If you have a three port motorised valve, you will need a 'hot water off' connection and I suspect that it is the green /yellow wire, because the the original installer thought (incorrectly) that it would be OK to use an earth wire as a live wire as long as they put a red sleeve on it to identify it as such.

So, it is likely that the connections will be the same, but you need to check to be sure. If you look at the details of the wiring terminals for your existing programmer which will be in the installation instructions, or printed on the back of it, and find that:

Terminal 1 is 'Hot water off, or hot water satisfied'
Terminal 3 is 'Hot Water on or Hot water call for heat'
Terminal 4 is 'Central heating on or central heating call for heat'

Then the Hive is compatible with what you have.

Of course the Live and Neutral terminals will need to correspond also.

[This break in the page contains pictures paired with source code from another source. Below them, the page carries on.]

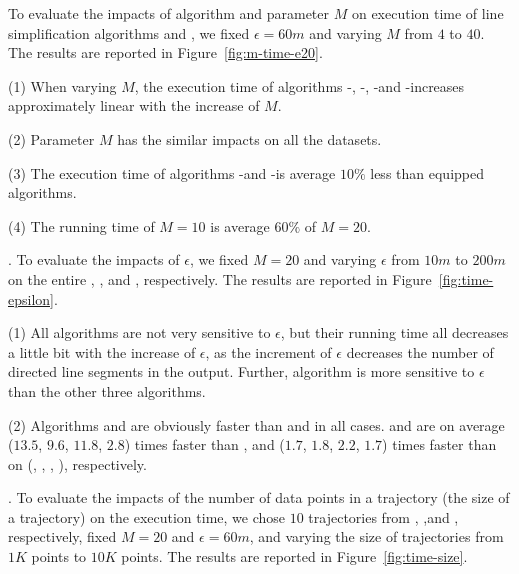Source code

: To evaluate the impacts of algorithm \rpia and parameter $M$ on execution time of line simplification algorithms \cist and \cista, we fixed $\epsilon =60m$ and varying $M$ from $4$ to $40$.
%
The results are reported in Figure~\ref{fig:m-time-e20}. %

\ni(1) When varying $M$, the execution time of algorithms \cist-\rpia, \cist-\cpia, \cista-\rpia and \cista-\cpia increases approximately linear with the increase of $M$.

\ni(2) Parameter $M$ has the similar impacts on all the datasets.

\ni(3) The execution time of algorithms \cist-\rpia and \cista-\rpia is average \textcolor[rgb]{1.00,0.00,0.00}{$10\%$} less than \cpia equipped algorithms.

\ni(4) The running time of $M=10$ is average \textcolor[rgb]{1.00,0.00,0.00}{$60\%$} of $M=20$.


.
To evaluate the impacts of $\epsilon$, we fixed $M=20$ and varying $\epsilon$  from $10m$ to $200m$ on the entire \truck, \sercar, \geolife and \pricar, respectively.
The results are reported in Figure~\ref{fig:time-epsilon}.

\ni(1) All algorithms are not very sensitive to $\epsilon$, but their running time all decreases a little bit with the increase of $\epsilon$, as the increment of $\epsilon$ decreases the number of directed line segments in the output.
Further, algorithm \dpa is more sensitive to $\epsilon$ than the other three algorithms.

\ni(2) Algorithms \cist and \cista are obviously faster than \dpa and \squishe in all cases.
\cist and \cista are on average ($13.5$, $9.6$, $11.8$, {$2.8$}) times faster than \dpa, and {($1.7$, $1.8$, $2.2$, {$1.7$}) times faster} than \squishe on (\truck, \sercar, {\geolife}, \pricar), respectively.


.
To evaluate the impacts of the number of data points in a trajectory (\ie the size of a trajectory) on the execution time,
we chose {$10$} trajectories from \truck, \sercar,\geolife and \pricar, respectively,
fixed $M=20$ and $\epsilon = 60m$, and varying the size  of trajectories from $1K$ points to $10K$ points.
%
The results are reported in Figure~\ref{fig:time-size}.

If you have an existing room thermostat somewhere that must be decommissioned to prevent it interfering with the operation of the Hive. It cannot simply be disconnected otherwise the heating control wiring will be 'open circuit' and the heating will never come on. This means that the existing thermostat switching wires will need to be bridged out by connecting them together at the wiring centre or some other convenient point.
 
Thank for your reply. It's a Danfoss FP715 and looks to have the wiring as you describe so I'll give it a go when I can get to it in daylight.
 
As Stem says likely you can use it, however there is a long list of boilers that you can't use hive with. The problem is when hive controls domestic hot water, they don't have volt free contacts, some boilers need volt free contacts as control is 24 volt not 230 volt or even uses a bus. Since you don't give the boiler, or the control system, or originally thermostat or programmer we can only guess.

Also as pointed out:-
514.4.2 Protective conductor
The bi-colour combination green-and-yellow shall be used exclusively for identification of a protective conductor and this combination shall not be used for any, other Purpose.
Single-core cables that are Coloured green-and-yellow throughout their length shall only be used as a protective conductor and shall not be over-marked at their terminations, except as permitted by Regulation 514.4.3.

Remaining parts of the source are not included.